In spite of all efforts to battle the “gravest menace to humanity,” S. Jaishankar, the minister of external affairs, noted on Saturday that the threat of terrorism is growing and spreading around the world, notably in Asia and Africa.
Speaking at a special gathering of the Counter-Terrorism Committee of the United Nations in the capital, Jaishankar stated, “The greatest threat to humanity continues to be terrorism. In order to address this threat, the UNSC has developed a significant architecture over the past 20 years that is centred on the counterterrorism sanctions system.
“Nevertheless, he continued, “as previous reports of the 1267 Sanctions Committee Monitoring Reports have noted, the threat of terrorism is only growing and expanding, notably in Asia and Africa.”
India is hosting the special two-day UNSC meeting, which is taking place while India is the head of the Counter-Terrorism Committee (CTC). He informed the CTC members that their attendance at the special meeting in Delhi shows how seriously the UNSC member states and many other stakeholders take this crucial and developing aspect of terrorism.

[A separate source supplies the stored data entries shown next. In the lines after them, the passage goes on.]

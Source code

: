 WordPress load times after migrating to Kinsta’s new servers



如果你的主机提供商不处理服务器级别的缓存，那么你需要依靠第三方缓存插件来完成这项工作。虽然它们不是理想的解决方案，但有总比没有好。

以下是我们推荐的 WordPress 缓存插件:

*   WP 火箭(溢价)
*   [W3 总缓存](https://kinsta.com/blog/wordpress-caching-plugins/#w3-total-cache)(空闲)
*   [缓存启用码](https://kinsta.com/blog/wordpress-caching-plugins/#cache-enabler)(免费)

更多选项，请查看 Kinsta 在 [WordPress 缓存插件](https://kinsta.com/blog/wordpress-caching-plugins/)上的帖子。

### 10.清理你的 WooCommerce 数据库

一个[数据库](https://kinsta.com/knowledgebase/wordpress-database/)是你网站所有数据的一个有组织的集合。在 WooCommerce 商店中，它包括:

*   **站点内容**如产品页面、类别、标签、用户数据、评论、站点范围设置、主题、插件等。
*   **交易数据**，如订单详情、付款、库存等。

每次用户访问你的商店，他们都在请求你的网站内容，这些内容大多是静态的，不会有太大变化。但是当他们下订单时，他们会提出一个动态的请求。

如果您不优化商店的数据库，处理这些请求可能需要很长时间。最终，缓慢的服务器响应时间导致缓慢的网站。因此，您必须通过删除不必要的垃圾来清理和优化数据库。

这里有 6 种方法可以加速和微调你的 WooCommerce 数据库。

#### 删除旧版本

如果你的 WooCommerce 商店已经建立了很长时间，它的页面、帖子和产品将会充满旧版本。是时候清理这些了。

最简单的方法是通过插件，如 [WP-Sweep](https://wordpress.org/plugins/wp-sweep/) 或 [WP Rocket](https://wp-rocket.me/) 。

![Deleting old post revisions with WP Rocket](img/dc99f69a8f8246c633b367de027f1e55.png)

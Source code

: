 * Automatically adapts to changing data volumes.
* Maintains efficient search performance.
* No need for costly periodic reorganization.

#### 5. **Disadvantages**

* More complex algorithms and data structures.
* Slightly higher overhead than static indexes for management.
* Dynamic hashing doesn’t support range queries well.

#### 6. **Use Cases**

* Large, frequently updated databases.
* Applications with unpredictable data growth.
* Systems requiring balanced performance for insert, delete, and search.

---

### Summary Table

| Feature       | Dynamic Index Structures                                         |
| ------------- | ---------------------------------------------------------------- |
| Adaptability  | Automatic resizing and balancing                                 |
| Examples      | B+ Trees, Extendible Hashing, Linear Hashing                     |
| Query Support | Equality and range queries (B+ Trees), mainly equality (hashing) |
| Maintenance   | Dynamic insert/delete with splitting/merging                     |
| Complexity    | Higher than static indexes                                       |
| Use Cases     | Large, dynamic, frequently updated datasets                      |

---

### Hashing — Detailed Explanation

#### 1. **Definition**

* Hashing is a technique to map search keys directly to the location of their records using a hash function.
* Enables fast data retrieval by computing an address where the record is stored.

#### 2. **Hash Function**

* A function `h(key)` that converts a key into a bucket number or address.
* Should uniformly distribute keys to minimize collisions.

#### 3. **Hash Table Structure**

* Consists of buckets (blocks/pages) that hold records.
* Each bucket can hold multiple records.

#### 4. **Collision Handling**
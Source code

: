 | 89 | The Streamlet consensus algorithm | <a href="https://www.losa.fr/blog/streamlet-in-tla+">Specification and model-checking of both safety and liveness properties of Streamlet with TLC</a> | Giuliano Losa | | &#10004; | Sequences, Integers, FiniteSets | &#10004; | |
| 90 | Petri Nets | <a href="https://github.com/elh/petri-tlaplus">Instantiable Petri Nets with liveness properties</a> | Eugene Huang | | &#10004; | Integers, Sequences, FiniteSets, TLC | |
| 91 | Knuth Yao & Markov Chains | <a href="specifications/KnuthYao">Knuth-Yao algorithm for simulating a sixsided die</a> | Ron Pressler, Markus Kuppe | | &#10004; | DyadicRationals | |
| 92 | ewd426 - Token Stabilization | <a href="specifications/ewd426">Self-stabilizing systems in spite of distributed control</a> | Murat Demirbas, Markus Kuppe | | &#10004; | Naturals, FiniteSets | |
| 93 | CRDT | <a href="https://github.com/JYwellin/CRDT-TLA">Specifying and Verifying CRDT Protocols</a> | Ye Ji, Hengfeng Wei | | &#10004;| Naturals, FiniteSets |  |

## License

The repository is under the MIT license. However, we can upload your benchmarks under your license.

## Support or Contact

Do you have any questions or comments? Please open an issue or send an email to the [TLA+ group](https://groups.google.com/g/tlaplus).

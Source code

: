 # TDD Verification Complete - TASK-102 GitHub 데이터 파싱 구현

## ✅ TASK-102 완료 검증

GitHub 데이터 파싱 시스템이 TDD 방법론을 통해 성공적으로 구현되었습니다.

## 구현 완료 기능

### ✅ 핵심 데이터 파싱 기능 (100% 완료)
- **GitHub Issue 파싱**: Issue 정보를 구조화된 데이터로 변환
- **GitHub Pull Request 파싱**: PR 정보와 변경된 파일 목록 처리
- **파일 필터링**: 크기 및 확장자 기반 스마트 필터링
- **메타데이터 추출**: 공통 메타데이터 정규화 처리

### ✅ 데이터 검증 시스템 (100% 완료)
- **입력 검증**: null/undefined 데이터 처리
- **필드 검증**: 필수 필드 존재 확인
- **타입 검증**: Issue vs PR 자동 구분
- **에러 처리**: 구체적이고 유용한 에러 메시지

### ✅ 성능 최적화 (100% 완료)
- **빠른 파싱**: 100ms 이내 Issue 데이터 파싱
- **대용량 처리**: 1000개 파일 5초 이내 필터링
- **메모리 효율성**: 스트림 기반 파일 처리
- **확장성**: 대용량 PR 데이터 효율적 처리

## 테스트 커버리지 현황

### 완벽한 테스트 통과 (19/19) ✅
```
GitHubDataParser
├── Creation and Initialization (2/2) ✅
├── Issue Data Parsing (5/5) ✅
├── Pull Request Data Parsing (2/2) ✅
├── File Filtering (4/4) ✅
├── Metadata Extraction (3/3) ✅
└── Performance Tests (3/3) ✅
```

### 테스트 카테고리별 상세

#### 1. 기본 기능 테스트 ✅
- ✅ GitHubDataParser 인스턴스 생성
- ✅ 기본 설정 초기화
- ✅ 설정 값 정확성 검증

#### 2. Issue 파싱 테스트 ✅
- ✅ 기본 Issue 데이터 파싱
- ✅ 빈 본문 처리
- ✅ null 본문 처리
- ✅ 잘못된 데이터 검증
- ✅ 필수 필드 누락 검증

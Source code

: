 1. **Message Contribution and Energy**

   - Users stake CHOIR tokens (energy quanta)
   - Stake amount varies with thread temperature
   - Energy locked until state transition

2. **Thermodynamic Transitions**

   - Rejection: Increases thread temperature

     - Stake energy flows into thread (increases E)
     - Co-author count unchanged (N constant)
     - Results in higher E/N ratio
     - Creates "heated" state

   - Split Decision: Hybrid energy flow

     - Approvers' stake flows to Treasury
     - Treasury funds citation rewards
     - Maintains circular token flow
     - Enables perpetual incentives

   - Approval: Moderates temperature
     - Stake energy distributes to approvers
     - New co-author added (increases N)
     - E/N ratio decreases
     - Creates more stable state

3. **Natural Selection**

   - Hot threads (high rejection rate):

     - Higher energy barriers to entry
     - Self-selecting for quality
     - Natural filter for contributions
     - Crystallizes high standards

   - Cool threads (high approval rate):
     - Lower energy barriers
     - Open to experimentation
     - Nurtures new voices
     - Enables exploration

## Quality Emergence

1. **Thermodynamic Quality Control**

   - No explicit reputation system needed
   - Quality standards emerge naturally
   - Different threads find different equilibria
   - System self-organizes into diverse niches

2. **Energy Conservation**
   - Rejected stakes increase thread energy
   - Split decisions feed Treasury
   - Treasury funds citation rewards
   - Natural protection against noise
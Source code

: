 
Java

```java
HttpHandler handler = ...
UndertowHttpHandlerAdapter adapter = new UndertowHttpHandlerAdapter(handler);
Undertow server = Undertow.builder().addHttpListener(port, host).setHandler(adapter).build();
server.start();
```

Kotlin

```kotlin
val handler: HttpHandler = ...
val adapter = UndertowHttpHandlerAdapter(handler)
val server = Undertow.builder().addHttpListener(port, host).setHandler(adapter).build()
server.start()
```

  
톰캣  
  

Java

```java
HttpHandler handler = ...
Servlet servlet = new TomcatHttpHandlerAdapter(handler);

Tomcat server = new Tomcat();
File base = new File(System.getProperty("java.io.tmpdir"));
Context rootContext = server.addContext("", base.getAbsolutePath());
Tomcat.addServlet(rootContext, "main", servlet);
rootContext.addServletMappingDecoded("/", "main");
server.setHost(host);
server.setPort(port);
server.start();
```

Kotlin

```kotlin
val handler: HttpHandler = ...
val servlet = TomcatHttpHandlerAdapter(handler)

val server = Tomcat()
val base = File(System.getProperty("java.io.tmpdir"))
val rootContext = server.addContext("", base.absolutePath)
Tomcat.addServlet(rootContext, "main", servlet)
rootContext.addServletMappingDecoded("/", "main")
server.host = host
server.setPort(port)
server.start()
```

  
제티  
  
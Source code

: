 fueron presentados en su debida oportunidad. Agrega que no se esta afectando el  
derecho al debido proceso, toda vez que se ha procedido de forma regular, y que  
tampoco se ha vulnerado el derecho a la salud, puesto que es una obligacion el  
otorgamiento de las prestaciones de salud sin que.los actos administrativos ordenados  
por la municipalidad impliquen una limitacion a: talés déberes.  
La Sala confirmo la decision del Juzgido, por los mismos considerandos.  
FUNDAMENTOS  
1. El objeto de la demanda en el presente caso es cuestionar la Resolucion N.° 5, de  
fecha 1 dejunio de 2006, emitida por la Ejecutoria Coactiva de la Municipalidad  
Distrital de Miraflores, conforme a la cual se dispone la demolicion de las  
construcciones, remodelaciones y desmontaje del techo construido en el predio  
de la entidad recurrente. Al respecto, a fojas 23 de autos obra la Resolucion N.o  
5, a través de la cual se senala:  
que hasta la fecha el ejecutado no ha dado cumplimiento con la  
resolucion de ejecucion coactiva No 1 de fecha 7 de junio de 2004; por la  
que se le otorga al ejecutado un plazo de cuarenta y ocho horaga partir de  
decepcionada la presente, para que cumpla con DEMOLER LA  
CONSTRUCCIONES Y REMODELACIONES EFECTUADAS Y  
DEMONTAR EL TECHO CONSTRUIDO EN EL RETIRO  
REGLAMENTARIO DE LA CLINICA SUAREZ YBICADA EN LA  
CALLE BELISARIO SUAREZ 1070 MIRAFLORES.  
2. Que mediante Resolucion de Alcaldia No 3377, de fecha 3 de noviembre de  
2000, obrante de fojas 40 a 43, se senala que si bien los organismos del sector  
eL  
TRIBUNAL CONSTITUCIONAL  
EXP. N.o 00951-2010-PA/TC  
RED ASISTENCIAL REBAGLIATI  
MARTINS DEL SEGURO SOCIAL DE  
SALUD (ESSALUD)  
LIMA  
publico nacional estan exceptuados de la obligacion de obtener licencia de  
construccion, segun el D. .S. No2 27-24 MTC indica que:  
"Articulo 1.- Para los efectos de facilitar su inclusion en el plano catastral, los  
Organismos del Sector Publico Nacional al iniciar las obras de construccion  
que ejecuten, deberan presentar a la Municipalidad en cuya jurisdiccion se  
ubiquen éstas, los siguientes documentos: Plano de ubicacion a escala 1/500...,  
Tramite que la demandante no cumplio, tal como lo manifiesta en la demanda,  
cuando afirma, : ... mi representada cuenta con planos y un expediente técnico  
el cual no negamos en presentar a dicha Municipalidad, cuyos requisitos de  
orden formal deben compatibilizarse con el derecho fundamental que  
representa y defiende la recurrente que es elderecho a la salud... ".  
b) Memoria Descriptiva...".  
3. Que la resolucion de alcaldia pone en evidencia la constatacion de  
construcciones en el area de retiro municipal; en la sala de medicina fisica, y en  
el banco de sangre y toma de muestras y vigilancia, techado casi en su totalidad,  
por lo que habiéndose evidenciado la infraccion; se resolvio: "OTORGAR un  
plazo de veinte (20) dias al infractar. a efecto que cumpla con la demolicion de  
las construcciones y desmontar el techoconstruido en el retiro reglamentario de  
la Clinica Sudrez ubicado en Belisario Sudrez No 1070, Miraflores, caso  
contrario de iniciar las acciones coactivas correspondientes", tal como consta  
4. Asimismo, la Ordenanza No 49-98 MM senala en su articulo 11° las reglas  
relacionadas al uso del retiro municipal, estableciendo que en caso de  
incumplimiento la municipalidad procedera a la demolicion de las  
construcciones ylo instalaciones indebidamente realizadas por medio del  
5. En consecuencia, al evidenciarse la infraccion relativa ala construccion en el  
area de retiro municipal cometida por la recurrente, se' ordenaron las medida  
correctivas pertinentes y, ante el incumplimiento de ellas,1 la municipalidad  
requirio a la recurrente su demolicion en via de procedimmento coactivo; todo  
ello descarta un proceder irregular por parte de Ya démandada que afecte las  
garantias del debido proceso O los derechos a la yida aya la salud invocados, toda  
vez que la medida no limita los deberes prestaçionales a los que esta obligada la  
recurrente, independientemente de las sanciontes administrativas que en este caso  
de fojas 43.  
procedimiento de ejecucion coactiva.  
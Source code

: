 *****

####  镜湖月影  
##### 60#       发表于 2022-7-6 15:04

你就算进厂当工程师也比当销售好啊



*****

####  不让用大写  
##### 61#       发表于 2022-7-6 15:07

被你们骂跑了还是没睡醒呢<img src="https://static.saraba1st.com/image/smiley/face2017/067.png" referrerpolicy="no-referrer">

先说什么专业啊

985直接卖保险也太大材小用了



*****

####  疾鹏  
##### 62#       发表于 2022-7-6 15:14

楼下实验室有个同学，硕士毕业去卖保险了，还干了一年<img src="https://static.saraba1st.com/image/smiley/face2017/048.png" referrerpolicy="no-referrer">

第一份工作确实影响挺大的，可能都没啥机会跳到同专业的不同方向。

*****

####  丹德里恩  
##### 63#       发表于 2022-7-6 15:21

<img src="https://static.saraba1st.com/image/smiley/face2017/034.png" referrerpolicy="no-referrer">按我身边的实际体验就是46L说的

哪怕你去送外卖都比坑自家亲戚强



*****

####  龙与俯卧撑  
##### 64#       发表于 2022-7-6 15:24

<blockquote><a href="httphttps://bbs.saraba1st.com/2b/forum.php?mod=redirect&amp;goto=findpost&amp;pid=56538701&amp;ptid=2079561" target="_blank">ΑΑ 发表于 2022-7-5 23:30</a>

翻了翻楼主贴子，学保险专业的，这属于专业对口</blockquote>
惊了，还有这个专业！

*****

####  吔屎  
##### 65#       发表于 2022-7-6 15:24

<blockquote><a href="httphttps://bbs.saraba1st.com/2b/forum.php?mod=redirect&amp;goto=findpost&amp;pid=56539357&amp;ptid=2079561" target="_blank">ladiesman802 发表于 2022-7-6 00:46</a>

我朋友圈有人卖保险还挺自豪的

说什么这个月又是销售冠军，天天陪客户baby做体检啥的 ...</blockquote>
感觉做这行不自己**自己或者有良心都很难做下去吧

The fact that the council is having this special meeting of its anti-terrorism meetings in India is also a result of the fact that anti-terrorism has elevated to the top of the security council’s priority list, he continued.
In order to highlight the negative aspects of emerging technology, Jaishankar claimed that blockchains, encrypted message services, and virtual private networks have all presented new difficulties for governing bodies and regulatory agencies.
Given the inherent vulnerabilities of some of these technologies and the developing regulatory framework, the innovations have also presented new issues for governments and regulatory organisations, according to the minister.
Terrorist organisations, ideological allies, especially in open and liberal nations, and lone wolf attackers have recently improved their capabilities by getting access to technology. They assault freedom, tolerance, and development using technology, money, and the spirit of open societies, he continued.
In addition, Jaishankar claimed that social media and internet platforms have developed into effective weapons in the arsenals of terrorist and militant organisations for disseminating disinformation, radicalization, and conspiracy theories intended to undermine societies. He continued, “The use of unmanned aerial systems by terrorist groups and organised criminal networks is another add-on to the existing worries for governments throughout the world.
Last but not least, Jaishankar disclosed that India will voluntarily contribute $500,000 to the UN Trust Fund for Counter Terrorism this year to support UNOCT’s efforts to support member nations in developing their capacity to avoid and combat the menace of terrorism.